Neeme Järvi brought his fine Swiss orchestra to Manchester for a deeply moving evening of Pärt, Grieg and Tchaikovsky, leaving a large audience very quiet as they left the Bridgewater Hall.

Tchaikovsky wrote his Sixth Symphony amid substantial personal turmoil, despite the relatively recent success of his Fifth. Few works can be as tormented as the Pathétique, particularly when played with the intensity of emotion given to tonight’s account of it. At the heart of this was the contrast set up by the strings between fiercely attacked semiquaver passages and impassioned legato. The softer material, of course, prevails in the end, but the anger of the first movement, and stubborn ebullience of the third, set the finale up for quite a fall.

The capricious changes in mood of the first movement were handled very well, launching into sudden intensity with the entry of the brass before slipping into the second subject beautifully softly. There was a particularly fine moment of stillness as the wistful clarinet melody faded, followed by a sudden reignition of the drama. Then came a succession of crisply articulated exchanges between strings and wind, the intensity obvious to see in the violas’ bows flying off the strings. The coda showed some exceptionally well controlled pianissimo in the brass and another excellent clarinet solo.

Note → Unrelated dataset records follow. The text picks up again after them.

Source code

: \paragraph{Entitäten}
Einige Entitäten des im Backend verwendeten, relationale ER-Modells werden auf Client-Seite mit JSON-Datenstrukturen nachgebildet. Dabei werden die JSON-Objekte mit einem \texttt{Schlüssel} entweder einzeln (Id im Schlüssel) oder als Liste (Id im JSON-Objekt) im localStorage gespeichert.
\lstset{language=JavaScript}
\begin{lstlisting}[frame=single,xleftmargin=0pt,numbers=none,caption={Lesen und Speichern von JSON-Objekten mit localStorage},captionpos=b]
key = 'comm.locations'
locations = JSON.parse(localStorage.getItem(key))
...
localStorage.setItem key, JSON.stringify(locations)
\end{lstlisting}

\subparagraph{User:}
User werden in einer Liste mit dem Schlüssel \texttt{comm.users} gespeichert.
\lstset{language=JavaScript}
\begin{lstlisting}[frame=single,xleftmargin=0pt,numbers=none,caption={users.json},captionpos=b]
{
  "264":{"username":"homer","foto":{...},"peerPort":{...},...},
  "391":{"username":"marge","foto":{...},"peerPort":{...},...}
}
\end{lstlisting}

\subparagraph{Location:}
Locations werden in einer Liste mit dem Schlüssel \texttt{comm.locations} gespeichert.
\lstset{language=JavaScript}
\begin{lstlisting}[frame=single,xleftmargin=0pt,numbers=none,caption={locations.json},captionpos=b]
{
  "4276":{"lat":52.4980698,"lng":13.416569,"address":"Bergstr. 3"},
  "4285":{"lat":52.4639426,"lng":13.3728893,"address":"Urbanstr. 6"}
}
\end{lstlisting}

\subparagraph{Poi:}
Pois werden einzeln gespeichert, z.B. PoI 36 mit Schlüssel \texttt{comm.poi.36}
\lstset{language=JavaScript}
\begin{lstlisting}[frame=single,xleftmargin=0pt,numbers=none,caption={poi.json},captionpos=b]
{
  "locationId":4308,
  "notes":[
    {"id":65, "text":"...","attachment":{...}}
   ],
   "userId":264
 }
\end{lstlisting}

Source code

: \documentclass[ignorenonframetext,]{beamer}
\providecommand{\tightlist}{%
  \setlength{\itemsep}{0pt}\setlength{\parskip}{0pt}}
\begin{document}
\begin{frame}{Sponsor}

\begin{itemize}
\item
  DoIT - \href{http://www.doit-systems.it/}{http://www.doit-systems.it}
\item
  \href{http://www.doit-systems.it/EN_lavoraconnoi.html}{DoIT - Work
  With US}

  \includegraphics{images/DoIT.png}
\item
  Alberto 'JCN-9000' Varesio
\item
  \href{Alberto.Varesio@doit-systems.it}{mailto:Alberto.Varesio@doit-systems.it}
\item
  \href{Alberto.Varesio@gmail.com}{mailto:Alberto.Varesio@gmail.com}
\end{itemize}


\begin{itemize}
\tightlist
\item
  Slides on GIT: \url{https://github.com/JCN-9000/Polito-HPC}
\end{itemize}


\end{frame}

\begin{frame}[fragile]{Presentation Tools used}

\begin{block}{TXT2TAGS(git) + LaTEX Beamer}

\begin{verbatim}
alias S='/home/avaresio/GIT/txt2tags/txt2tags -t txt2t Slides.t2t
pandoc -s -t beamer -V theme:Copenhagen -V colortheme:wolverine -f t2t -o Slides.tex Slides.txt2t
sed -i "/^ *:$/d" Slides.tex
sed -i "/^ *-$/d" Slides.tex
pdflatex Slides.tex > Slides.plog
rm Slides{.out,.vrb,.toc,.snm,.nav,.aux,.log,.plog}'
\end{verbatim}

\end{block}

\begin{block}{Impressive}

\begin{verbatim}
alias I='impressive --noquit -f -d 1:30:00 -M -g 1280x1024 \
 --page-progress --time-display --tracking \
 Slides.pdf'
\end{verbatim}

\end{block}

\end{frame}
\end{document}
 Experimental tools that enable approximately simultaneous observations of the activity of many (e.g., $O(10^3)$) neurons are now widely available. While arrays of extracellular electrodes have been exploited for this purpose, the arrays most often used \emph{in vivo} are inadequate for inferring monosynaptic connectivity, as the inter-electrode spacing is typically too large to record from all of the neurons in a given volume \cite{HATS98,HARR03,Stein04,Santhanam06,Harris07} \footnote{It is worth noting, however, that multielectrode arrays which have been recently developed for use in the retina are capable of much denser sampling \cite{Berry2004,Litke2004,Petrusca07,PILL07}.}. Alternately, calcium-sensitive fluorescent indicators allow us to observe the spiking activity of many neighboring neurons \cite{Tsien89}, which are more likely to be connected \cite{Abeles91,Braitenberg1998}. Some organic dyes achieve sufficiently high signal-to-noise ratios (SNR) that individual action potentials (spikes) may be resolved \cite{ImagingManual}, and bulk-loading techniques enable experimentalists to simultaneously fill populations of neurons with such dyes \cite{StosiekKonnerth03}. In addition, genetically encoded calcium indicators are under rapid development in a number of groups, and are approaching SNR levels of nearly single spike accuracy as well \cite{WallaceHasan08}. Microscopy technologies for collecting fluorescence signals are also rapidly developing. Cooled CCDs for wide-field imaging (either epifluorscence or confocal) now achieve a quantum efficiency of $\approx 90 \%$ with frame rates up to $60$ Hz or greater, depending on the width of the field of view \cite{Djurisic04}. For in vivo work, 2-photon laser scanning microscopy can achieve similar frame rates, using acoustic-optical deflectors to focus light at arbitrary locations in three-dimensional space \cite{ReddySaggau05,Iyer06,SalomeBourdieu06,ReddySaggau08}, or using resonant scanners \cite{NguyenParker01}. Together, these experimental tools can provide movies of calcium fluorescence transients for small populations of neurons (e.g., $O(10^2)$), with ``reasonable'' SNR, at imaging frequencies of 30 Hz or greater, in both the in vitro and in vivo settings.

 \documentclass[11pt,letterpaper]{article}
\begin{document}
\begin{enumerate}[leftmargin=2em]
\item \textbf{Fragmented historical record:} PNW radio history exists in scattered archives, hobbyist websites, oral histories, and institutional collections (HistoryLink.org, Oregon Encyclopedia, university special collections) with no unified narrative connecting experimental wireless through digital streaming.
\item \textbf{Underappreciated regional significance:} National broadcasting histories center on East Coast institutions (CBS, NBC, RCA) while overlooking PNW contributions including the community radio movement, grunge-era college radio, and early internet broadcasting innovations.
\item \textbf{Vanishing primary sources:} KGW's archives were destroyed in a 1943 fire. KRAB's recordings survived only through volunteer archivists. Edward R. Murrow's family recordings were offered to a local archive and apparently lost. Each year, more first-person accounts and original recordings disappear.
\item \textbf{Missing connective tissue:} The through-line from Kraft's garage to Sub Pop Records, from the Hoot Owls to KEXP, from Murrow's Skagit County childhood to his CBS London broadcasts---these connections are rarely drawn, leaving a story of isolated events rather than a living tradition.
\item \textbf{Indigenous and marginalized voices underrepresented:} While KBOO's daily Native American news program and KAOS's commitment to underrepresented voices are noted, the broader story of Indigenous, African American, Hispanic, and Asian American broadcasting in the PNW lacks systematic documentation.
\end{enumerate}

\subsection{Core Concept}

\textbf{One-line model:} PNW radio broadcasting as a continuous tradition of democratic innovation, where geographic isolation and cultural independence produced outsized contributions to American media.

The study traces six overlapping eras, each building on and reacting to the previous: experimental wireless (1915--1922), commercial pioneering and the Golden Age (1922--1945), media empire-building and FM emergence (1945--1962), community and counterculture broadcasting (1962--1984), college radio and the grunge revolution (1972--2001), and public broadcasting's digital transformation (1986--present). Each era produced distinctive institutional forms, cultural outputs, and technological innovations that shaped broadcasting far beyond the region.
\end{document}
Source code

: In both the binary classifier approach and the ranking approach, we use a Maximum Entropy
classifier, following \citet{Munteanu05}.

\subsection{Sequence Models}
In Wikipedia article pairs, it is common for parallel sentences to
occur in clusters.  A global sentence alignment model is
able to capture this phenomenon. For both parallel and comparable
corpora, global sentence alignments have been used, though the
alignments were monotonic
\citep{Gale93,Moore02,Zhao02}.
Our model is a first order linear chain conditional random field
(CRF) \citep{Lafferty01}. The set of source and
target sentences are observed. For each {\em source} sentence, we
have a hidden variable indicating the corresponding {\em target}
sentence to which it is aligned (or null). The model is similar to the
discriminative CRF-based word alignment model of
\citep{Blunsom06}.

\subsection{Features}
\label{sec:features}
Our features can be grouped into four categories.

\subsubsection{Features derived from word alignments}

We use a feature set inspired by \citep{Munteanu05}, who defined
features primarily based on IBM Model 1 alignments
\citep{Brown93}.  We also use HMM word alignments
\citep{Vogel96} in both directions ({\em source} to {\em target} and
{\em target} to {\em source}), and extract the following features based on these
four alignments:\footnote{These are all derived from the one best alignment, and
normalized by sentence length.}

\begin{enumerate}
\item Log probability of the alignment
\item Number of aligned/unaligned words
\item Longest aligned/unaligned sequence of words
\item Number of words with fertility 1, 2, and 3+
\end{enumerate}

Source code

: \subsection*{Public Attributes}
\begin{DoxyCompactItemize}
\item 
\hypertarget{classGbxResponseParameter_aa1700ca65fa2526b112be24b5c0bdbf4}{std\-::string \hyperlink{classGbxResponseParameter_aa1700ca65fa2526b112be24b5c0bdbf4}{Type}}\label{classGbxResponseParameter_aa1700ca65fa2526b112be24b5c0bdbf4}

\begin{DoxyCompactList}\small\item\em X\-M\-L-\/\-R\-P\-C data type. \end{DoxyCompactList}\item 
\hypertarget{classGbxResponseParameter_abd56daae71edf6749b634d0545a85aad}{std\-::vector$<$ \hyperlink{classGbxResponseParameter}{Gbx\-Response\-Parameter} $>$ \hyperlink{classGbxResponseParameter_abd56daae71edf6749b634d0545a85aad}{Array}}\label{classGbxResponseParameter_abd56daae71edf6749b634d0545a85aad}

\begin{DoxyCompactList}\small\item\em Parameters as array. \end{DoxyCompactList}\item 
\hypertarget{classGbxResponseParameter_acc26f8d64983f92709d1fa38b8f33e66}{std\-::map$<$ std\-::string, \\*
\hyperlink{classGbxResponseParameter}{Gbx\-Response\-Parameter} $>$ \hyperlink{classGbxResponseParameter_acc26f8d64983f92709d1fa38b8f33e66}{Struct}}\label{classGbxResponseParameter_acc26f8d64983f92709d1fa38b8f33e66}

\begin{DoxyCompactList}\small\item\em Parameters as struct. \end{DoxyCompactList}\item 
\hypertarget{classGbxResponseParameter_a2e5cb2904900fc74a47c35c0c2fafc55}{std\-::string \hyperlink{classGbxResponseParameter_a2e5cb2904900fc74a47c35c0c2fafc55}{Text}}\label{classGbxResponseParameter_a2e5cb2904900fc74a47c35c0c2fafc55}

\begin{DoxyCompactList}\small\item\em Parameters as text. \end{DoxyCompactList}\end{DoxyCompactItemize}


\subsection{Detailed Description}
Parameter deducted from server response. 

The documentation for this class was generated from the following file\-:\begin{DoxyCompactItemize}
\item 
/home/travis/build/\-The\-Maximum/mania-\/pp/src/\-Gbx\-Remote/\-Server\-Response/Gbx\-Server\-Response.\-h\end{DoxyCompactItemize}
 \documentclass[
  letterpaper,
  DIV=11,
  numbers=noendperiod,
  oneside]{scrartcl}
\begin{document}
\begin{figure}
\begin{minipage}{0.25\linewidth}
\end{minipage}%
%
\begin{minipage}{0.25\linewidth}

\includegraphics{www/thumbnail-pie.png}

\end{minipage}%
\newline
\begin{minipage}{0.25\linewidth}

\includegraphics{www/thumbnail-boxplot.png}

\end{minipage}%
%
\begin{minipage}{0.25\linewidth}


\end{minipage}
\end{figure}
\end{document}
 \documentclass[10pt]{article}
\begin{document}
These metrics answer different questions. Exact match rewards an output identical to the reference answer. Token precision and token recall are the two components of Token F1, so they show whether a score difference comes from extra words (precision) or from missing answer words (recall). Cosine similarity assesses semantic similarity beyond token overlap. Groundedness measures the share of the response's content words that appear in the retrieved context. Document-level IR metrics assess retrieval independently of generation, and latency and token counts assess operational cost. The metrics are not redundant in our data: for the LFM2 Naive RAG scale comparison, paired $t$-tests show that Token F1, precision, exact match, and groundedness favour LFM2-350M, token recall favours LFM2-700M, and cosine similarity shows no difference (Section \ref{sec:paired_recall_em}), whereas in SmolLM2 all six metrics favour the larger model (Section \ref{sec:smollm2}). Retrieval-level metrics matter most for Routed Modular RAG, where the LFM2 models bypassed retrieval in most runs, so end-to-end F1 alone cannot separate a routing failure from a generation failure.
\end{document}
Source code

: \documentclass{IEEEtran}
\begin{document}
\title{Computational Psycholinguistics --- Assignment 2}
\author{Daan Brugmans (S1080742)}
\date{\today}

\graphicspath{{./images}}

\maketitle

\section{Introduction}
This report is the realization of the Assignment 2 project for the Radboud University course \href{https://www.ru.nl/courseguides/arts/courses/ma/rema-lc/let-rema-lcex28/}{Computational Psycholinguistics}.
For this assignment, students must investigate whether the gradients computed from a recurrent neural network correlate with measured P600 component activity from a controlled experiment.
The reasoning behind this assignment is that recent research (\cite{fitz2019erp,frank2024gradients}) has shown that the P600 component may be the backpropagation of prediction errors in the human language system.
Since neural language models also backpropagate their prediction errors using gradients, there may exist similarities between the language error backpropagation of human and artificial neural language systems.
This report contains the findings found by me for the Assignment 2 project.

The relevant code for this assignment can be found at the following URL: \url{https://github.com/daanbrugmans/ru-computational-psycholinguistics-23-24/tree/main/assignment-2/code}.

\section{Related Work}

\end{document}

After a light, drifting second movement tinged with elegant sadness, the third movement’s festivities felt brashly impolite. The forced optimism benefited greatly from witty articulation in the woodwind and pompous brass, creating an almost convincing change of direction in the symphony. After romping to an optimistic close, Järvi gave little chance for reflection before launching into the finale directly. This very effectively shattered the preceding triumph, revealing it to be entirely superficial. His direction in the fourth movement was superb. The stuttering string phrases were optimally spaced to allow the hall’s ample reverberation to be appreciated, and the slow descent to the end was quite distressing. The momentary anger of the strings above stopped horns was succeeded by a sense of resigned sadness, leading to a tragic end.

Works by Järvi’s fellow Estonian Arvo Pärt bookended the concert. His Cantus in Memory of Britten was a very suitable encore to the symphony. Its solemn, repeated descending string figure, accompanied by a solitary tubular bell, detracted nothing from the stricken atmosphere set up by the Tchaikovsky. The advertised concert-opener, Pärt’s 2012 Silhouette, was written to celebrate the appointment of another Järvi, Neeme’s son Paavo, as chief conductor of the Orchestre de Paris. His inspiration was Gustave Eiffel’s eponymous tower, which is expressed through effective combinations of stasis and elegant movement. Its construction is also recalled in the mechanical chime of the percussion section, tasked with many unusual requirements including the use of double bass bows on the tam-tam to create ethereal harmonics. A central waltz section brings to mind the elegant curve of the tower, and the clear string textures near the end effectively evoked a sense of airiness.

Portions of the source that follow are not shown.